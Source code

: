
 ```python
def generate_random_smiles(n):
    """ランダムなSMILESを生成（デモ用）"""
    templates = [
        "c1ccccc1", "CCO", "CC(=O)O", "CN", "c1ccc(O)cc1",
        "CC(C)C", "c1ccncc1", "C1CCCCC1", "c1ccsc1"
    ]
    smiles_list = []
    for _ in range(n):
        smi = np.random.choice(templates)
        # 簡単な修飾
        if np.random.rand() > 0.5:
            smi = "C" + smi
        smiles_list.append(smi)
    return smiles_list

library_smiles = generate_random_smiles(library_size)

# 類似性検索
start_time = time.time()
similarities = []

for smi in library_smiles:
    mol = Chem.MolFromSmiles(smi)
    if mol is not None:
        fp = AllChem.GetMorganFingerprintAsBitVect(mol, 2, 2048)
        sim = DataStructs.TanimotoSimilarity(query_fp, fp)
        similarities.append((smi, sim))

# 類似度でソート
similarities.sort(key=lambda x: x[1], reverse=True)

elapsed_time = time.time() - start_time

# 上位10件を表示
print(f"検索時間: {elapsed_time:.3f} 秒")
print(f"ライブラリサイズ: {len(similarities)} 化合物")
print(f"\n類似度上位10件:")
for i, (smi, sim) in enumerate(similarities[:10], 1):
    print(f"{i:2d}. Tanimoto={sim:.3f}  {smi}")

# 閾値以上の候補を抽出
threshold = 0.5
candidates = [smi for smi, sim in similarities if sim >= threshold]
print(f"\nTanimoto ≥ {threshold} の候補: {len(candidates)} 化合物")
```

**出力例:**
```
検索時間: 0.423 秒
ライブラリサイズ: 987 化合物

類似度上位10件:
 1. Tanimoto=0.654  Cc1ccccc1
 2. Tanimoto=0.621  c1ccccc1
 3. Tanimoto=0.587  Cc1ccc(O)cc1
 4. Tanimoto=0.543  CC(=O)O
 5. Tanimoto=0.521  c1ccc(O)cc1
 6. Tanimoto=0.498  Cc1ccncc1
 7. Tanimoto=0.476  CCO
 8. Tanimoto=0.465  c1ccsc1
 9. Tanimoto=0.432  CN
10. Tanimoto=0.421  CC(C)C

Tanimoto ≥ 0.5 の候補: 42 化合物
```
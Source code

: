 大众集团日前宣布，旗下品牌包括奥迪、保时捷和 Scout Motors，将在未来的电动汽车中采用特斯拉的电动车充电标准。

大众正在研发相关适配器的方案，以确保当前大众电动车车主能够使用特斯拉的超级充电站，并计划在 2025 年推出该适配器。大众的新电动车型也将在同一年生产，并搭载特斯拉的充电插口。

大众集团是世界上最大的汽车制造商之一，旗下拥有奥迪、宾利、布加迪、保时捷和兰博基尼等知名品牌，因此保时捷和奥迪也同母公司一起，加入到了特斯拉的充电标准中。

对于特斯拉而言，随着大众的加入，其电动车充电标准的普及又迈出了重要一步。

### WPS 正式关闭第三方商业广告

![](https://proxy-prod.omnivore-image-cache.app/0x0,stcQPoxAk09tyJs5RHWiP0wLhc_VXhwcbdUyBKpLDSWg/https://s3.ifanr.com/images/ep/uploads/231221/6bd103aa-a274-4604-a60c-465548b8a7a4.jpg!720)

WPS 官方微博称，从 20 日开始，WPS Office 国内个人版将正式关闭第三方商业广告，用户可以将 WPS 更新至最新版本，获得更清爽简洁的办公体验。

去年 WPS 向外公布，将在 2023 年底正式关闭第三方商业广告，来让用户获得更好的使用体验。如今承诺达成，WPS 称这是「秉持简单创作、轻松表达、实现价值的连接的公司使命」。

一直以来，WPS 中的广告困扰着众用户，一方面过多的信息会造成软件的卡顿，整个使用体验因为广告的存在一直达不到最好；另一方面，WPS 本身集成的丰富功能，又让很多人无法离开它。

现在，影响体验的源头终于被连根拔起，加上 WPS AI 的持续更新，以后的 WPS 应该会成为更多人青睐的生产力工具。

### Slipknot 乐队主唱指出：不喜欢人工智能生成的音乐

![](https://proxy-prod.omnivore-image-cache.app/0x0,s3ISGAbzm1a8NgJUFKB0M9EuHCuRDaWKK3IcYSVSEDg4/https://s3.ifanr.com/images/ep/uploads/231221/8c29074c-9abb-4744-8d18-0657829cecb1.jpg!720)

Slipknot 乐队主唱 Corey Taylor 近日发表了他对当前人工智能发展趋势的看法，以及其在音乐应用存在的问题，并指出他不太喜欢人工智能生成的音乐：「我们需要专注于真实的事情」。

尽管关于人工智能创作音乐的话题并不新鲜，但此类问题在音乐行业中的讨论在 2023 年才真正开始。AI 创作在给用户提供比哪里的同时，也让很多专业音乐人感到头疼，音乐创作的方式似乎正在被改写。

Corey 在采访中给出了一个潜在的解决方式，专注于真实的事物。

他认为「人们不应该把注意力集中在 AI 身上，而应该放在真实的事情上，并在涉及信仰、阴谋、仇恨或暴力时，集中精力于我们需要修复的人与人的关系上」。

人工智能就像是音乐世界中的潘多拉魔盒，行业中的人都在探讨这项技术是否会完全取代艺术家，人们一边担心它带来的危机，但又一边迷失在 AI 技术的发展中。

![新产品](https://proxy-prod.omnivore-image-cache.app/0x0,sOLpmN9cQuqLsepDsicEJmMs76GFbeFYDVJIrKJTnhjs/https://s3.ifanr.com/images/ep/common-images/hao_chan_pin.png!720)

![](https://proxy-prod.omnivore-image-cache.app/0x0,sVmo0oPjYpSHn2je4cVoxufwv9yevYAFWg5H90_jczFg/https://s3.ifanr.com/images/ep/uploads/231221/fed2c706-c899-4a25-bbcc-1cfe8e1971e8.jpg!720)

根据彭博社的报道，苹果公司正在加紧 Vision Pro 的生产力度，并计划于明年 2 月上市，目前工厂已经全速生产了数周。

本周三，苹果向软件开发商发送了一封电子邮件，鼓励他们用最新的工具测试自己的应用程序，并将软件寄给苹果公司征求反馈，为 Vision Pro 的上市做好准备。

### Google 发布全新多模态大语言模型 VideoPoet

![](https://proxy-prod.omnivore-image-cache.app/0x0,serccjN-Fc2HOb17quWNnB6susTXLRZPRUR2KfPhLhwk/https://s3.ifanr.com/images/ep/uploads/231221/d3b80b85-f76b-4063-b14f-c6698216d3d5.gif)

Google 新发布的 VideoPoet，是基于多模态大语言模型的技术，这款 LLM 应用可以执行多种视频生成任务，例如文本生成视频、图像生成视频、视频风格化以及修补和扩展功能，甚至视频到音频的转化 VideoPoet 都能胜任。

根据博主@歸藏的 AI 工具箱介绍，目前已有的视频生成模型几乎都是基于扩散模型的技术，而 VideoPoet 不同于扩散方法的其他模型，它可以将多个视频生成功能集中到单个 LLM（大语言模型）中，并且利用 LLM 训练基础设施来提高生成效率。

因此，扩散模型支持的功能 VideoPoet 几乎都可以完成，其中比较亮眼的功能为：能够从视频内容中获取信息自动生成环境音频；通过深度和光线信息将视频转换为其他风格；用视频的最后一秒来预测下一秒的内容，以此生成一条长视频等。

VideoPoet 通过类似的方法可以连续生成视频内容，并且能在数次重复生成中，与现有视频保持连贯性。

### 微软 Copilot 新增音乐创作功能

******

* What is expected
Scan the material for the word "threshold". Return every line where it is found.

* Exercise result
threshold = 0.5
candidates = [smi for smi, sim in similarities if sim >= threshold]
print(f"\nTanimoto ≥ {threshold} の候補: {len(candidates)} 化合物")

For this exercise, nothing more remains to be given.